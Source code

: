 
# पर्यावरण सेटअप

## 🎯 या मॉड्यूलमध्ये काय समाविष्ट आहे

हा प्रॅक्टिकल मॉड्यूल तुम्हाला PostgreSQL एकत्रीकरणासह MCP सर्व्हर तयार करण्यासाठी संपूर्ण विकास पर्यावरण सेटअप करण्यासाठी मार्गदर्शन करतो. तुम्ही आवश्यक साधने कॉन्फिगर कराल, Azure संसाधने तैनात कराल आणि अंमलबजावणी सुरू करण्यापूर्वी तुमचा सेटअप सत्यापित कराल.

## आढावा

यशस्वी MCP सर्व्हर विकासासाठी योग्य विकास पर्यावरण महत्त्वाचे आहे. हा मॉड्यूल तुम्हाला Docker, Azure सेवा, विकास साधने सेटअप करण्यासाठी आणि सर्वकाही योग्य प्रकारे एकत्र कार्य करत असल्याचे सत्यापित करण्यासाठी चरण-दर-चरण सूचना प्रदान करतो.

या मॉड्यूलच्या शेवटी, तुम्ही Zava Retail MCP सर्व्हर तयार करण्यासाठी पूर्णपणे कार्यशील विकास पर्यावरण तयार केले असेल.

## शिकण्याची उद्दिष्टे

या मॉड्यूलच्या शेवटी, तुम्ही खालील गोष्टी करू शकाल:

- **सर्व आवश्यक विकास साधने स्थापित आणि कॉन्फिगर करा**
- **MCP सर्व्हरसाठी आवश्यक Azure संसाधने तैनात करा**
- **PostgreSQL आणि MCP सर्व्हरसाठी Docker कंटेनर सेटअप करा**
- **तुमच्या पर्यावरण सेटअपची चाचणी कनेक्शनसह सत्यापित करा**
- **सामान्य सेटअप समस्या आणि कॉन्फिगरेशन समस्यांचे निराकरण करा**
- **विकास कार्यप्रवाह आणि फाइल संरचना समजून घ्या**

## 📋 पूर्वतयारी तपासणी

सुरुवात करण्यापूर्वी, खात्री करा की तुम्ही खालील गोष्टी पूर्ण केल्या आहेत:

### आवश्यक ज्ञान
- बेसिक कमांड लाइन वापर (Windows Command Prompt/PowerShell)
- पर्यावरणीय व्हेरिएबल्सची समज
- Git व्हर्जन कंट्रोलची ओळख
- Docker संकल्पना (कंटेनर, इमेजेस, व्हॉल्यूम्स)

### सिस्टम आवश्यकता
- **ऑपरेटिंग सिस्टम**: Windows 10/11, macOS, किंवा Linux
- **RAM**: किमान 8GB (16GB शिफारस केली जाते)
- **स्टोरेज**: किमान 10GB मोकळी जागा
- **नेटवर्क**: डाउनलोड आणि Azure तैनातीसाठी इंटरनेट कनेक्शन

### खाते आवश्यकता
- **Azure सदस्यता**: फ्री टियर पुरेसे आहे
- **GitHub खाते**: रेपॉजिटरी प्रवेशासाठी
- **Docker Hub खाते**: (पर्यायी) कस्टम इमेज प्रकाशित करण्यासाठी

◇ ◇ ◇ ◇ ◇ ◇ ◇

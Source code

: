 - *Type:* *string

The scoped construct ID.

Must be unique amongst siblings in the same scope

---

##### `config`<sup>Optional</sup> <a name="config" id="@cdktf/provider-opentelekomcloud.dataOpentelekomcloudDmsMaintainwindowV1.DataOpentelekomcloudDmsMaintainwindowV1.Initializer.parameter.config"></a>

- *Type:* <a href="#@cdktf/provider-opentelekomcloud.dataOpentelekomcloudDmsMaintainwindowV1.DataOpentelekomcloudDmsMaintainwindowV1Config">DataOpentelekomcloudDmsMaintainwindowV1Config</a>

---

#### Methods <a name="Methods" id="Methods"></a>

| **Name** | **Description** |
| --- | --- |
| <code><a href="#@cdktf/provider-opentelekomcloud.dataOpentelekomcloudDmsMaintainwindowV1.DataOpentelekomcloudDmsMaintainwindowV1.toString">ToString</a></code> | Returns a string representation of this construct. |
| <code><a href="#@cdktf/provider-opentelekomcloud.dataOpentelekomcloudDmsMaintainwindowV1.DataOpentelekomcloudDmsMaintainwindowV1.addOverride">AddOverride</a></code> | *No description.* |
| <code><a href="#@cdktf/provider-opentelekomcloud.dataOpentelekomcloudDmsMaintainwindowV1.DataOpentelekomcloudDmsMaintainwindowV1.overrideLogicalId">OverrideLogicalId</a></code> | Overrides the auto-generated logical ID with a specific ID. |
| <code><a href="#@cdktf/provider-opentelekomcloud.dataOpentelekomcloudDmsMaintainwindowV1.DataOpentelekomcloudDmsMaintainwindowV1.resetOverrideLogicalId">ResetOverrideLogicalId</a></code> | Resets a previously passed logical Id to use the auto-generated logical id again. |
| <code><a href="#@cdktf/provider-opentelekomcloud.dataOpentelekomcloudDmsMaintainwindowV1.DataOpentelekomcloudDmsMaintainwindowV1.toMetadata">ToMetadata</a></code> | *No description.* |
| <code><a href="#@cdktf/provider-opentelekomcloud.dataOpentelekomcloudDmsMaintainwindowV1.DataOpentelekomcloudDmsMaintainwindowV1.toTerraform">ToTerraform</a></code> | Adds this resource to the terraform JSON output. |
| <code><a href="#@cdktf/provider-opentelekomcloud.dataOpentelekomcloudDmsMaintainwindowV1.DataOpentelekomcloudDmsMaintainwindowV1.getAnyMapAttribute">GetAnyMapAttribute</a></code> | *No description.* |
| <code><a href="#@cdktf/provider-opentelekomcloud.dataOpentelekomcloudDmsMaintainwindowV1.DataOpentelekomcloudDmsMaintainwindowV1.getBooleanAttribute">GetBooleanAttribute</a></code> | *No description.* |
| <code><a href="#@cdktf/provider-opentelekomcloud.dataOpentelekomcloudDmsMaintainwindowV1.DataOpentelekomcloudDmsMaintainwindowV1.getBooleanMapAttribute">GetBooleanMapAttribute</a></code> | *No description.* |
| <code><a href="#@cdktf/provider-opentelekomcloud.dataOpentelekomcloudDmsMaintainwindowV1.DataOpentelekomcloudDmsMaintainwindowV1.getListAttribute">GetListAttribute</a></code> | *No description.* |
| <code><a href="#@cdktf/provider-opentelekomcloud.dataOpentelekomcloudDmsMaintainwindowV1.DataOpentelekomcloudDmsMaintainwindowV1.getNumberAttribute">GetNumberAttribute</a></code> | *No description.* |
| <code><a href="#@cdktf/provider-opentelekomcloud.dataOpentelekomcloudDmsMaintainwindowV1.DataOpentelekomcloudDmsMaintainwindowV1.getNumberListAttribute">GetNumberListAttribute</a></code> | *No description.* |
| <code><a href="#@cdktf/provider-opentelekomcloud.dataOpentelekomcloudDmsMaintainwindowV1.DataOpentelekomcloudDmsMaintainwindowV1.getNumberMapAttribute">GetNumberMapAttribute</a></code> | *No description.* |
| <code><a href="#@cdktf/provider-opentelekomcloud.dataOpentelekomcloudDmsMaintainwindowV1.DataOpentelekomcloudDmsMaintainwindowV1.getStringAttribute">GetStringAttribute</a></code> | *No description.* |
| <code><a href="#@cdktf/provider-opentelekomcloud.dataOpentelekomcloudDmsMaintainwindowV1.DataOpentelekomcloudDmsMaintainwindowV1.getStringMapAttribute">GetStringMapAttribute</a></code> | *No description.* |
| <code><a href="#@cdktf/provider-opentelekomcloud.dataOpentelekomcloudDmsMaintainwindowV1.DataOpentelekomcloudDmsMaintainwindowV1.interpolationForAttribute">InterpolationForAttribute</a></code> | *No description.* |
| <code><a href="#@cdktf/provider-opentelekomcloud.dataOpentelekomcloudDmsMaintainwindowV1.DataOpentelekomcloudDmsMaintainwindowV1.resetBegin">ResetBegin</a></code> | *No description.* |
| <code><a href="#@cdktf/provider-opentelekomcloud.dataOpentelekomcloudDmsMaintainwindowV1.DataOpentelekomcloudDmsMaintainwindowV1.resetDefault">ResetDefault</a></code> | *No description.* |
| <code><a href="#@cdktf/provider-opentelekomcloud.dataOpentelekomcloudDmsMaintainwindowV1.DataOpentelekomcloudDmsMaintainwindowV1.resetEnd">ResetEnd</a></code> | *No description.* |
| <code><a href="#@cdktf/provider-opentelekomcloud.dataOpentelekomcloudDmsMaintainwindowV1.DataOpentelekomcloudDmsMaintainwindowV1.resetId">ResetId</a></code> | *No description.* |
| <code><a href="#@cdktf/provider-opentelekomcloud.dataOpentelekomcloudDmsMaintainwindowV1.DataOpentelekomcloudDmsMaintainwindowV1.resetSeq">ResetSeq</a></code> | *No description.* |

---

◇ ◇ ◇ ◇ ◇ ◇ ◇

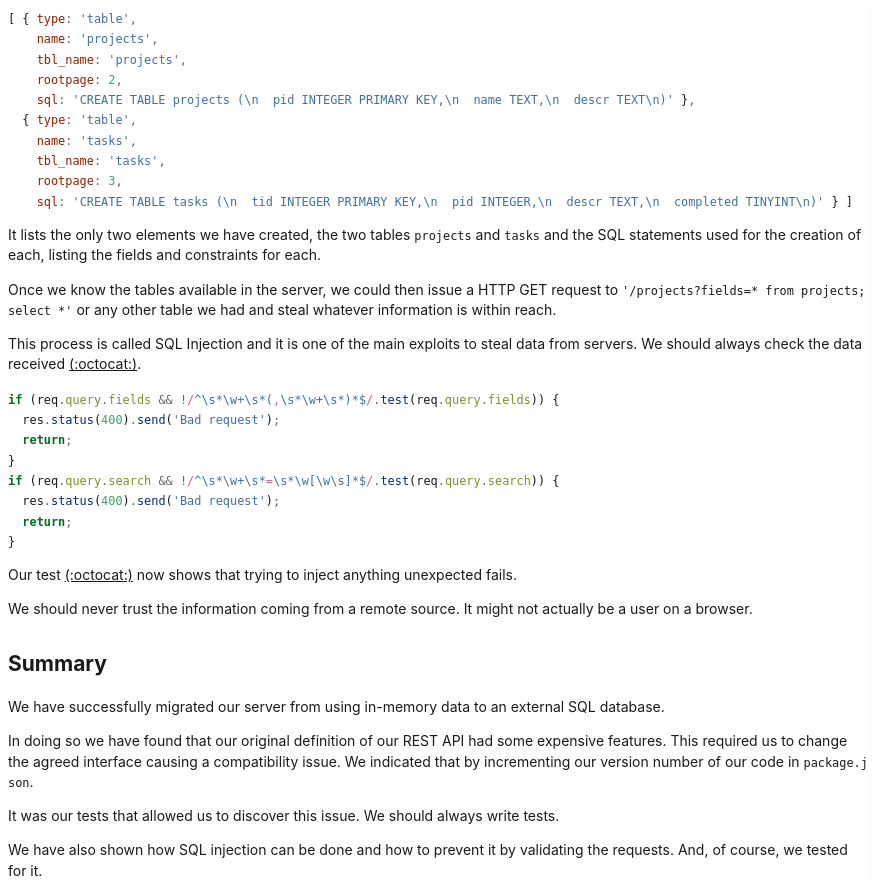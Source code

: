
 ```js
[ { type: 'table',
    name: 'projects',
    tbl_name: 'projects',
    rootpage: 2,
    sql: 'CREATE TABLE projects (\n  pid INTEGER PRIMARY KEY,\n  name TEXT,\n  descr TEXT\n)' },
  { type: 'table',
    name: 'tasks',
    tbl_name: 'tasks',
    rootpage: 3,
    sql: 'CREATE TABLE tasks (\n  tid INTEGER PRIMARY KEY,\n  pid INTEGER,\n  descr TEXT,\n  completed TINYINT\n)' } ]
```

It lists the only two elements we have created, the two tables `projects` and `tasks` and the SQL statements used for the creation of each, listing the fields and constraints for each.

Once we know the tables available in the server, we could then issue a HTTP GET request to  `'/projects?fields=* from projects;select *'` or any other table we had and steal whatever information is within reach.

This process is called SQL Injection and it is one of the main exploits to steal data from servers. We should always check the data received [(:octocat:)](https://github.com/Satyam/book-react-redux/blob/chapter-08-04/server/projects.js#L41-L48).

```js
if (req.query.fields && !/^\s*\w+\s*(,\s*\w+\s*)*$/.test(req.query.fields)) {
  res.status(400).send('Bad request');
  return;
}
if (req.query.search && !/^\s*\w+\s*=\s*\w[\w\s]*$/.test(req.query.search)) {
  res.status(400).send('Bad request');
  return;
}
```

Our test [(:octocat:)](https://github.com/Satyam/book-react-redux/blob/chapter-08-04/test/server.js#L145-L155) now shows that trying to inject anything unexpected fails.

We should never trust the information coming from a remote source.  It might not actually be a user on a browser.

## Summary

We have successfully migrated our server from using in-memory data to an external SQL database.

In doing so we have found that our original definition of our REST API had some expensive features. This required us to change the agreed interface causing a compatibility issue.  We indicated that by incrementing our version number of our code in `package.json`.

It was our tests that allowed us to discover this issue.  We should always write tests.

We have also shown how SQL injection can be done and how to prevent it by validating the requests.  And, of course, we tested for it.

◇ ◇ ◇ ◇ ◇ ◇ ◇

Wherever a line above contains the string "Docker", copy that line.

यशस्वी MCP सर्व्हर विकासासाठी योग्य विकास पर्यावरण महत्त्वाचे आहे. हा मॉड्यूल तुम्हाला Docker, Azure सेवा, विकास साधने सेटअप करण्यासाठी आणि सर्वकाही योग्य प्रकारे एकत्र कार्य करत असल्याचे सत्यापित करण्यासाठी चरण-दर-चरण सूचना प्रदान करतो.
- **PostgreSQL आणि MCP सर्व्हरसाठी Docker कंटेनर सेटअप करा**
- Docker संकल्पना (कंटेनर, इमेजेस, व्हॉल्यूम्स)
- **Docker Hub खाते**: (पर्यायी) कस्टम इमेज प्रकाशित करण्यासाठी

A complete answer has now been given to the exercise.